2. The appellant did not attend the hearing and was not represented. I checked the file and saw that notices had been sent to the appelalnt at his postal address as well as by e mail to his representative at Clifton Law.
3. The grounds which are drafted by counsel at paragraphs 6 (a) to (d) argue material misdirection in the context of the structure of the judge’s decision and reasoning, arguing that there is insufficient consideration of the unduly harsh test because the partner and child’s circumstances have been considered together rather than separately, and that in considering whether or not the unduly harsh test has been met the judge has factored in the public interest and refers himself to an exceptional circumstances test outside of the applicable Rules rather than Section 117C(6) of the NIAA 2002. The grounds also challenge the judge’s assessment of the position of the child, arguing that there is no specific finding about the best interests relevant to this particular child, further in assessing the position in respect of the partner and child the judge has failed to consider that the partner has been here since she was 19 years old and has settled status, and also that the judge has failed to take into account that the Appellant’s son would be entitled to register as British. Further, the judge has failed to take into account the Appellant’s lawful residence as a qualified person having entered as a minor dependant of his mother.
4. In a Rule 24 response the Respondent submits that the judge directed himself appropriately when at paragraph 7 he reminded himself of the effect of Section 117C of the Nationality, Immigration and Asylum Act 2002 and the judge had structured his determination dealing with each individual factor bearing on the different scenarios his wife and child might face were they to accompany the Appellant to Lithuania or to remain in the United Kingdom without him.
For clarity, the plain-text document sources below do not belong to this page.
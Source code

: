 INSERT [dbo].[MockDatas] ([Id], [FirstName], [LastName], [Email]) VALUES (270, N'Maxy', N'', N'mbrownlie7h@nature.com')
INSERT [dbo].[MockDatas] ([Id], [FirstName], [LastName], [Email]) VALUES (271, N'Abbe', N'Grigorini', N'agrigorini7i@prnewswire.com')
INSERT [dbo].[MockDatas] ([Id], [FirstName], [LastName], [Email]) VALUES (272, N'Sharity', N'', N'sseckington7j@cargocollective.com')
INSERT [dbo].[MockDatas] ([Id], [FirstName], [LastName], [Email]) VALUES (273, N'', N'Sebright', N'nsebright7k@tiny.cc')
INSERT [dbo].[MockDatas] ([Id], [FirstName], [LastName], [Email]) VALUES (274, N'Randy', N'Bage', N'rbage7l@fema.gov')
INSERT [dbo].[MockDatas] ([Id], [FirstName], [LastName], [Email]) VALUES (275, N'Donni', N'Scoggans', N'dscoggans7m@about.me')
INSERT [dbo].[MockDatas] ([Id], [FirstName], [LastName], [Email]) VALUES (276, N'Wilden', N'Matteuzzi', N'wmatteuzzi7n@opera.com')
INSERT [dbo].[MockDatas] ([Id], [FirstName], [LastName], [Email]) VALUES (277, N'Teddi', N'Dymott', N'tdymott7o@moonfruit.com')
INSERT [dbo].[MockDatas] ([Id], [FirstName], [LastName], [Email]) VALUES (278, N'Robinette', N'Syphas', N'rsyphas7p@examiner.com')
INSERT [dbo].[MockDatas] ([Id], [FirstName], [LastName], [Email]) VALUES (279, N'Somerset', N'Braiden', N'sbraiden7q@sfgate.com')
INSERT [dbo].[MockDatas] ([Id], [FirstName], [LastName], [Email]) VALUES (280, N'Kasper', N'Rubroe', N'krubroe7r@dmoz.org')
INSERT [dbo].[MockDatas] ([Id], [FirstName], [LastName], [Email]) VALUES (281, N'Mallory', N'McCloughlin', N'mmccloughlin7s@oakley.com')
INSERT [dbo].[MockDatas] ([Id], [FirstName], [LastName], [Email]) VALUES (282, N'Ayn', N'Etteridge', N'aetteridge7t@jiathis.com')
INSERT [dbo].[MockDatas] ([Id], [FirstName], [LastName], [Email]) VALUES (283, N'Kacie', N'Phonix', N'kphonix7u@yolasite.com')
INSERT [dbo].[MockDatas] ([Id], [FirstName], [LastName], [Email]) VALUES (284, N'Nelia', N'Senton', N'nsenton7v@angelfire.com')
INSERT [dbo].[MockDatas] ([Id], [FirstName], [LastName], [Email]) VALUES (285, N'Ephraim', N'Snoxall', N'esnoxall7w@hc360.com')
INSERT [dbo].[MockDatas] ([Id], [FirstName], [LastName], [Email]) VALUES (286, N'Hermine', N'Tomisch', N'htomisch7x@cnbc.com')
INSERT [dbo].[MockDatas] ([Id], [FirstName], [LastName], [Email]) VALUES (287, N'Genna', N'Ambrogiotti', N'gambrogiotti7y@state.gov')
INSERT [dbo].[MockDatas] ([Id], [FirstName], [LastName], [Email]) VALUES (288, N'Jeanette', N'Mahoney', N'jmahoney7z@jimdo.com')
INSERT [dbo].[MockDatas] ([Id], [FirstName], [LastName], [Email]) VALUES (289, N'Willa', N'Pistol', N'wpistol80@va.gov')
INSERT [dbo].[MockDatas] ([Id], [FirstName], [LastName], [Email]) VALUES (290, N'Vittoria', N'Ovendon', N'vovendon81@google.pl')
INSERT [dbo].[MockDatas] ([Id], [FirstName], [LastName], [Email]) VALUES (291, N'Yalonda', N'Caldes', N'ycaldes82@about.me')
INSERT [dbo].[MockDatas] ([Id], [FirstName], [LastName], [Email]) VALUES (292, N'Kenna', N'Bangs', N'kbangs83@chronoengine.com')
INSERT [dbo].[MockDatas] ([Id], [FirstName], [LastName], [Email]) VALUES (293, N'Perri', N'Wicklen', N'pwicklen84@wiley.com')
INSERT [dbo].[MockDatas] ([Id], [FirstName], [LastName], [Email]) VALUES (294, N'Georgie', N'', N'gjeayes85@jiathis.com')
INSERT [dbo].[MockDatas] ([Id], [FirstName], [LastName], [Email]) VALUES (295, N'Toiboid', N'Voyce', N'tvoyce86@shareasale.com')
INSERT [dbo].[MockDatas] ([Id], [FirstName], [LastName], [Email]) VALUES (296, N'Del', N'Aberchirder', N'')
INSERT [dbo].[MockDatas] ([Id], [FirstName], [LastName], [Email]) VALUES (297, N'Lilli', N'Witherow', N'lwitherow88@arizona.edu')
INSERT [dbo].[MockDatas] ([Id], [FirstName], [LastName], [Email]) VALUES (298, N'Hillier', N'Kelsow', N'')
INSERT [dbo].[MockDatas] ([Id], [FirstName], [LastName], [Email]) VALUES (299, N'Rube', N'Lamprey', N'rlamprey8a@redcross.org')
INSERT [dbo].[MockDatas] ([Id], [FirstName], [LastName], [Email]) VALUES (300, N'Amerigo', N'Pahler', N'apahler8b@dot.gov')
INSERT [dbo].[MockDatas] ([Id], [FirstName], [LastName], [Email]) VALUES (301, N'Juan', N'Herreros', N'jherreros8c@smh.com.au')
In respect of the best interests point there was no evidence before the judge of how the child might be affected by moving to Lithuania with his parents or remaining in the UK without his father. The grounds do not set out .how either potential separation of father and child or the location of the family to the Lithuania would have any adverse impact. The Appellant’s partner’s rights have been addressed at paragraph 22 and 24 and the Appellant’s earlier lawful residence was a matter which was included in the judge’s consideration of the Appellant’s level of protection against deportation. The judge has recognised that the child has the option to make an application for registration.
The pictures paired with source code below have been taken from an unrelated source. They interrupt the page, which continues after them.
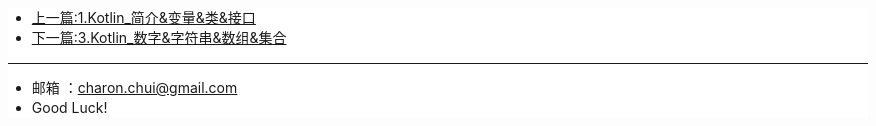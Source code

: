 
- [上一篇:1.Kotlin_简介&变量&类&接口](https://github.com/CharonChui/AndroidNote/blob/master/KotlinCourse/1.Kotlin_%E7%AE%80%E4%BB%8B%26%E5%8F%98%E9%87%8F%26%E7%B1%BB%26%E6%8E%A5%E5%8F%A3.md)         
- [下一篇:3.Kotlin_数字&字符串&数组&集合](https://github.com/CharonChui/AndroidNote/blob/master/KotlinCourse/3.Kotlin_%E6%95%B0%E5%AD%97%26%E5%AD%97%E7%AC%A6%E4%B8%B2%26%E6%95%B0%E7%BB%84%26%E9%9B%86%E5%90%88.md)


---

- 邮箱 ：charon.chui@gmail.com  
- Good Luck! 
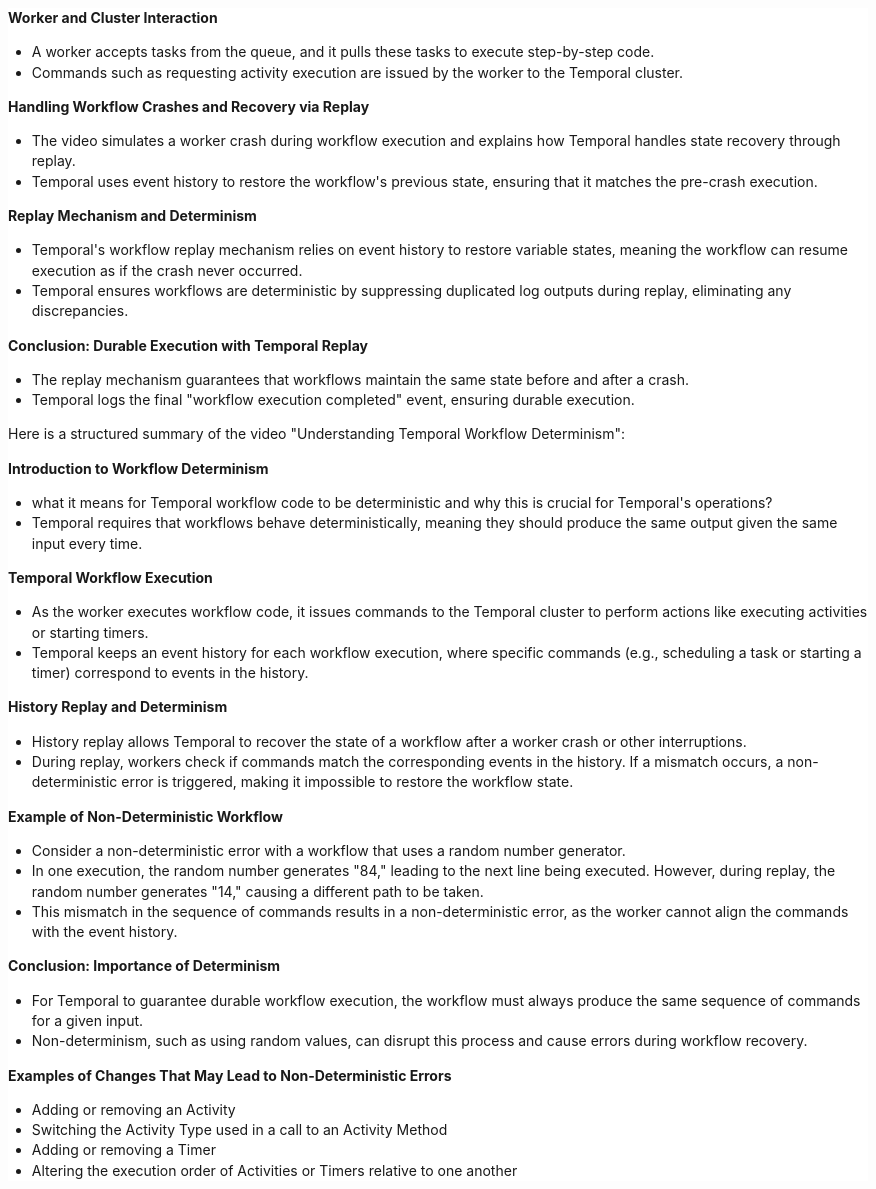 **Worker and Cluster Interaction**
- A worker accepts tasks from the queue, and it pulls these tasks to execute step-by-step code.
- Commands such as requesting activity execution are issued by the worker to the Temporal cluster.
  
**Handling Workflow Crashes and Recovery via Replay**
- The video simulates a worker crash during workflow execution and explains how Temporal handles state recovery through replay.
- Temporal uses event history to restore the workflow's previous state, ensuring that it matches the pre-crash execution.

**Replay Mechanism and Determinism**
- Temporal's workflow replay mechanism relies on event history to restore variable states, meaning the workflow can resume execution as if the crash never occurred.
- Temporal ensures workflows are deterministic by suppressing duplicated log outputs during replay, eliminating any discrepancies.
  
**Conclusion: Durable Execution with Temporal Replay**
- The replay mechanism guarantees that workflows maintain the same state before and after a crash.
- Temporal logs the final "workflow execution completed" event, ensuring durable execution.


Here is a structured summary of the video "Understanding Temporal Workflow Determinism":

**Introduction to Workflow Determinism**
- what it means for Temporal workflow code to be deterministic and why this is crucial for Temporal's operations?
- Temporal requires that workflows behave deterministically, meaning they should produce the same output given the same input every time.

**Temporal Workflow Execution**
- As the worker executes workflow code, it issues commands to the Temporal cluster to perform actions like executing activities or starting timers.
- Temporal keeps an event history for each workflow execution, where specific commands (e.g., scheduling a task or starting a timer) correspond to events in the history.

**History Replay and Determinism**
- History replay allows Temporal to recover the state of a workflow after a worker crash or other interruptions.
- During replay, workers check if commands match the corresponding events in the history. If a mismatch occurs, a non-deterministic error is triggered, making it impossible to restore the workflow state.

**Example of Non-Deterministic Workflow**
- Consider a non-deterministic error with a workflow that uses a random number generator.
- In one execution, the random number generates "84," leading to the next line being executed. However, during replay, the random number generates "14," causing a different path to be taken.
- This mismatch in the sequence of commands results in a non-deterministic error, as the worker cannot align the commands with the event history.

**Conclusion: Importance of Determinism**
- For Temporal to guarantee durable workflow execution, the workflow must always produce the same sequence of commands for a given input.
- Non-determinism, such as using random values, can disrupt this process and cause errors during workflow recovery.

**Examples of Changes That May Lead to Non-Deterministic Errors**
- Adding or removing an Activity
- Switching the Activity Type used in a call to an Activity Method
- Adding or removing a Timer
- Altering the execution order of Activities or Timers relative to one another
5. Taking into account the written application, the Rule 24 and the oral submissions of the Respondent and considering the judge’s decision set against the context of the documentary and oral evidence before the First-tier Tribunal I find that there is no merit in the grounds. The Nationality and Immigration Act at Section 117C (5) requires the judge to consider the position vis-a-vis the Appellant’s partner and vis-a-vis the Appellant’s child. The judge has given detailed consideration to their factual circumstances and nothing in the grounds, on a complete reading of the decision, has been omitted by the judge. In particular, at paragraph 24 the judge notes the Appellant’s partner’s length of residence as well as the presence of her family. The judge also takes into account at paragraph 18 that as a result of her settled status the family has the opportunity to make an application for a British passport should they choose to do so, for the minor child. As at the date of hearing the judge notes no such application had been made.
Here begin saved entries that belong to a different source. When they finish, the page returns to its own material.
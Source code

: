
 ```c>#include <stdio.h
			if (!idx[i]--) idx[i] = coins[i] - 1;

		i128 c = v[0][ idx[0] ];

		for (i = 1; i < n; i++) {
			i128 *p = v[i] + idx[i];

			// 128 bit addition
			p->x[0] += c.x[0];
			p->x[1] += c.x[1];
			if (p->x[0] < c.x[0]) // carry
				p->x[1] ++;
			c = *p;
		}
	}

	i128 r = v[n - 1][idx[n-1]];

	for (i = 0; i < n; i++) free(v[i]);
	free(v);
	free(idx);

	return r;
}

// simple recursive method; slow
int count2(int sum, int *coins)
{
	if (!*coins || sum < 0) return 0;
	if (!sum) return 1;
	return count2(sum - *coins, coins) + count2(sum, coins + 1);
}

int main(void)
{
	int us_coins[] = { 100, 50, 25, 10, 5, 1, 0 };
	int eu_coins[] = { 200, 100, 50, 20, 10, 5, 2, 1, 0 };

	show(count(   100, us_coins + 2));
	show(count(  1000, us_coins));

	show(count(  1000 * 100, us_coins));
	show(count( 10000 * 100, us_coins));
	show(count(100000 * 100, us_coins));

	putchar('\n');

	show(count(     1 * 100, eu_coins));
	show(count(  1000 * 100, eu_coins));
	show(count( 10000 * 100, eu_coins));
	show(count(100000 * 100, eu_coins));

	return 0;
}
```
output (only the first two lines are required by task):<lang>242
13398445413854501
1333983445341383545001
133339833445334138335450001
6. In respect of a consideration of the child’s best interests the judge finds that the most important thing is for the child to be brought up by both parents in a stable and loving environment. The judge was satisfied that that position can continue in Lithuania and that there was no evidence that that would cause any undue harshness to the child. The judge also considered the position in the event that the Appellant and his partner chose that the partner should remain in the United Kingdom, and finds that there would not be any undue harshness as the partner and child would be in a position to visit on a regular basis subject to their means. With regard to the position of the partner at the judge points out that if she chose to remain in the United Kingdom she would continue to enjoy family relationships with her wider family but if she chose to go to Lithuania then she would be able to return to visit.
7. At paragraph 31 the judge concludes that the evidence does not show that it would be unduly harsh for the partner and son to return to Lithuania, but in the event that they stayed in the United Kingdom neither would face any undue harshness in remaining here with out the appellant.. The judge notes that although the best interests of the child is to be with both parents in this case that position does not operate to militate against deportation, and there are no circumstances that would justify allowing the appeal.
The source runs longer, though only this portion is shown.